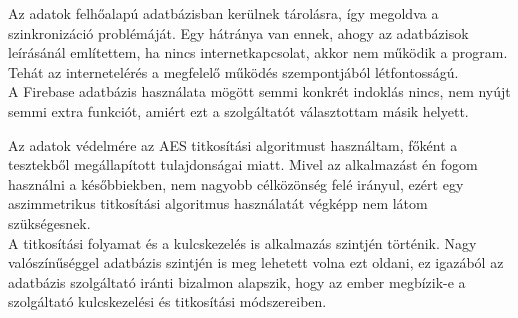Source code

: 		







Az adatok felhőalapú adatbázisban kerülnek tárolásra, így megoldva a szinkronizáció problémáját. Egy hátránya van ennek, ahogy az adatbázisok leírásánál említettem, ha nincs internetkapcsolat, akkor nem működik a program. Tehát az internetelérés a megfelelő működés szempontjából létfontosságú.
\vspace{5pt} \\A Firebase adatbázis használata mögött semmi konkrét indoklás nincs, nem nyújt semmi extra funkciót, amiért ezt a szolgáltatót választottam másik helyett.


Az adatok védelmére az AES titkosítási algoritmust használtam, főként a tesztekből megállapított tulajdonságai miatt. Mivel az alkalmazást én fogom használni a későbbiekben, nem nagyobb célközönség felé irányul, ezért egy aszimmetrikus titkosítási algoritmus használatát végképp nem látom szükségesnek.
\\A titkosítási folyamat és a kulcskezelés is alkalmazás szintjén történik. Nagy valószínűséggel adatbázis szintjén is meg lehetett volna ezt oldani, ez igazából az adatbázis szolgáltató iránti bizalmon alapszik, hogy az ember megbízik-e a szolgáltató kulcskezelési és titkosítási módszereiben.


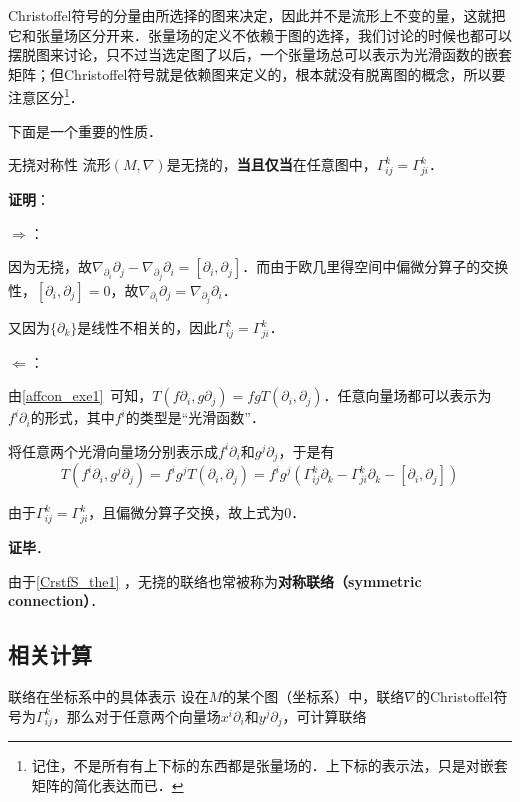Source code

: Christoffel符号的分量由所选择的图来决定，因此并不是流形上不变的量，这就把它和张量场区分开来．张量场的定义不依赖于图的选择，我们讨论的时候也都可以摆脱图来讨论，只不过当选定图了以后，一个张量场总可以表示为光滑函数的嵌套矩阵；但Christoffel符号就是依赖图来定义的，根本就没有脱离图的概念，所以要注意区分\footnote{记住，不是所有有上下标的东西都是张量场的．上下标的表示法，只是对嵌套矩阵的简化表达而已．}．


下面是一个重要的性质．

\begin{theorem}{无挠对称性}\label{CrstfS_the1}
流形$(M, \nabla)$是无挠的，\textbf{当且仅当}在任意图中，$\Gamma^k_{ij}=\Gamma^k_{ji}$．
\end{theorem}

\textbf{证明}：

$\Rightarrow$：

因为无挠，故$\nabla_{\partial_i}\partial_j-\nabla_{\partial_j}\partial_i=[\partial_i, \partial_j]$．而由于欧几里得空间中偏微分算子的交换性，$[\partial_i, \partial_j]=0$，故$\nabla_{\partial_i}\partial_j=\nabla_{\partial_j}\partial_i$．

又因为$\{\partial_k\}$是线性不相关的，因此$\Gamma^k_{ij}=\Gamma^k_{ji}$．

$\Leftarrow$：

由\autoref{affcon_exe1}~可知，$T(f\partial_i, g\partial_j)=fgT(\partial_i, \partial_j)$．任意向量场都可以表示为$f^i\partial_i$的形式，其中$f^i$的类型是“光滑函数”．

将任意两个光滑向量场分别表示成$f^i\partial_i$和$g^j\partial_j$，于是有
\begin{equation}
T(f^i\partial_i, g^j\partial_j)=f^ig^jT(\partial_i, \partial_j)=f^ig^j(\Gamma^k_{ij}\partial_k-\Gamma^k_{ji}\partial_k-[\partial_i, \partial_j])
\end{equation}

由于$\Gamma^k_{ij}=\Gamma^k_{ji}$，且偏微分算子交换，故上式为$0$．

\textbf{证毕}．

由于\autoref{CrstfS_the1} ，无挠的联络也常被称为\textbf{对称联络（symmetric connection）}．


\subsection{相关计算}

\begin{theorem}{联络在坐标系中的具体表示}
设在$M$的某个图（坐标系）中，联络$\nabla$的Christoffel符号为$\Gamma^k_{ij}$，那么对于任意两个向量场$x^i\partial_i$和$y^j\partial_j$，可计算联络
\end{theorem}










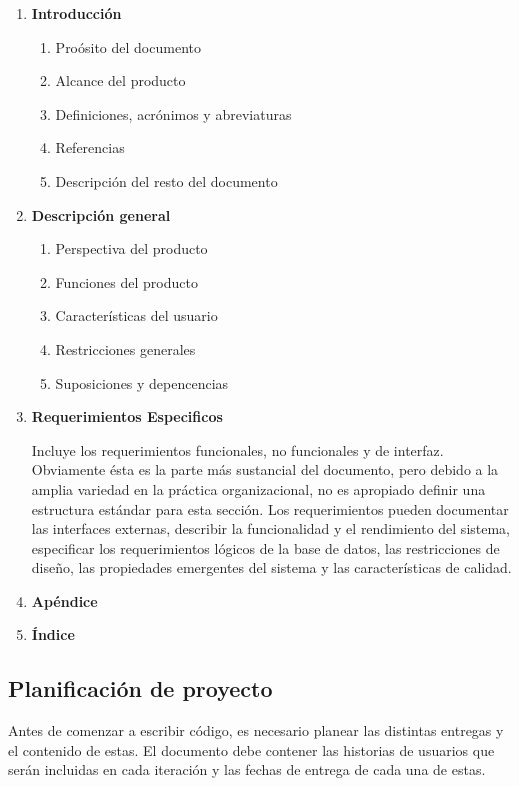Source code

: \vspace{10mm}
\begin{framed}
     \begin{enumerate}
		\item \textbf{Introducción}
		\begin{enumerate}
			\item Proósito del documento
			\item Alcance del producto
			\item Definiciones, acrónimos y abreviaturas
			\item Referencias
			\item Descripción del resto del documento
		\end{enumerate}
		\item \textbf{Descripción general}
		\begin{enumerate}
			\item Perspectiva del producto
			\item Funciones del producto
			\item Características del usuario
			\item Restricciones generales
			\item Suposiciones y depencencias
		\end{enumerate}		
		\item \textbf{Requerimientos Especificos}

		Incluye los requerimientos funcionales, no funcionales y de interfaz. Obviamente ésta es la parte más sustancial del documento, pero debido a la amplia variedad en la práctica organizacional, no es apropiado definir una estructura estándar para esta sección. Los requerimientos pueden documentar las interfaces externas, describir la funcionalidad y el rendimiento del sistema, especificar los requerimientos lógicos de la base de datos, las restricciones de diseño, las propiedades emergentes del sistema y las características de calidad.
		\item \textbf{Apéndice}
		\item \textbf{Índice}
	\end{enumerate}
\end{framed}

\subsection{Planificación de proyecto}
Antes de comenzar a escribir código, es necesario planear las distintas entregas y el contenido de estas. El documento debe contener las historias de usuarios que serán incluidas en cada iteración y las fechas de entrega de cada una de estas.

About this task:
After dropping the pictures, reproduce exactly the lines from the first line of the entries through the line containing "Az adatok felhőalapú", both included.

Solution for this problem:
Source code

: 		







Az adatok felhőalapú adatbázisban kerülnek tárolásra, így megoldva a szinkronizáció problémáját. Egy hátránya van ennek, ahogy az adatbázisok leírásánál említettem, ha nincs internetkapcsolat, akkor nem működik a program. Tehát az internetelérés a megfelelő működés szempontjából létfontosságú.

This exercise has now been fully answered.